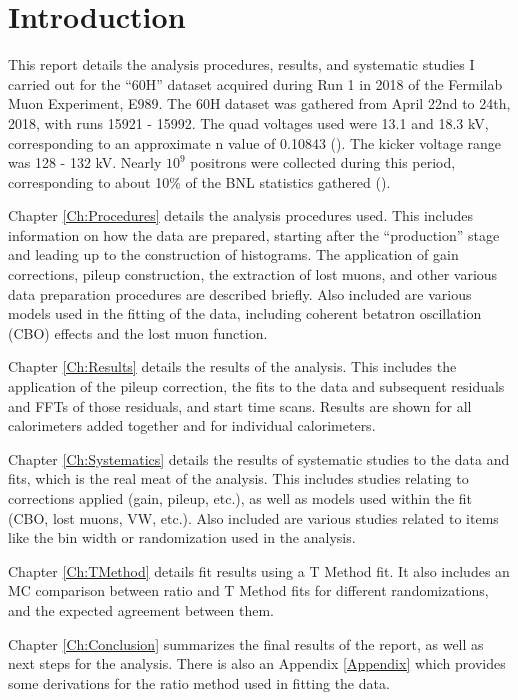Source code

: \chapter{Introduction}
\label{Ch:Introduction}

This report details the analysis procedures, results, and systematic studies I carried out for the ``60H'' dataset acquired during Run 1 in 2018 of the Fermilab Muon \gmtwo Experiment, E989. The 60H dataset was gathered from April 22nd to 24th, 2018, with runs 15921 - 15992. The quad voltages used were 13.1 and 18.3 kV, corresponding to an approximate n value of 0.10843 (). The kicker voltage range was 128 - 132 kV. Nearly $10^{9}$ positrons were collected during this period, corresponding to about 10\% of the BNL statistics gathered ().

Chapter \ref{Ch:Procedures} details the analysis procedures used. This includes information on how the data are prepared, starting after the ``production'' stage and leading up to the construction of histograms. The application of gain corrections, pileup construction, the extraction of lost muons, and other various data preparation procedures are described briefly. Also included are various models used in the fitting of the data, including coherent betatron oscillation (CBO) effects and the lost muon function.

Chapter \ref{Ch:Results} details the results of the analysis. This includes the application of the pileup correction, the fits to the data and subsequent residuals and FFTs of those residuals, and start time scans. Results are shown for all calorimeters added together and for individual calorimeters.

Chapter \ref{Ch:Systematics} details the results of systematic studies to the data and fits, which is the real meat of the analysis. This includes studies relating to corrections applied (gain, pileup, etc.), as well as models used within the fit (CBO, lost muons, VW, etc.). Also included are various studies related to items like the bin width or randomization used in the analysis.

Chapter \ref{Ch:TMethod} details fit results using a T Method fit. It also includes an MC comparison between ratio and T Method fits for different randomizations, and the expected agreement between them.

Chapter \ref{Ch:Conclusion} summarizes the final results of the report, as well as next steps for the analysis. There is also an Appendix \ref{Appendix} which provides some derivations for the ratio method used in fitting the data.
========================
> _What to do_
Please quote the lines of the material, beginning with the first and ending with the one that contains "lost muon function.", exactly as written and without any pictures.

> _Solved exercise_
Source code

: \chapter{Introduction}
\label{Ch:Introduction}

This report details the analysis procedures, results, and systematic studies I carried out for the ``60H'' dataset acquired during Run 1 in 2018 of the Fermilab Muon \gmtwo Experiment, E989. The 60H dataset was gathered from April 22nd to 24th, 2018, with runs 15921 - 15992. The quad voltages used were 13.1 and 18.3 kV, corresponding to an approximate n value of 0.10843 (). The kicker voltage range was 128 - 132 kV. Nearly $10^{9}$ positrons were collected during this period, corresponding to about 10\% of the BNL statistics gathered ().

Chapter \ref{Ch:Procedures} details the analysis procedures used. This includes information on how the data are prepared, starting after the ``production'' stage and leading up to the construction of histograms. The application of gain corrections, pileup construction, the extraction of lost muons, and other various data preparation procedures are described briefly. Also included are various models used in the fitting of the data, including coherent betatron oscillation (CBO) effects and the lost muon function.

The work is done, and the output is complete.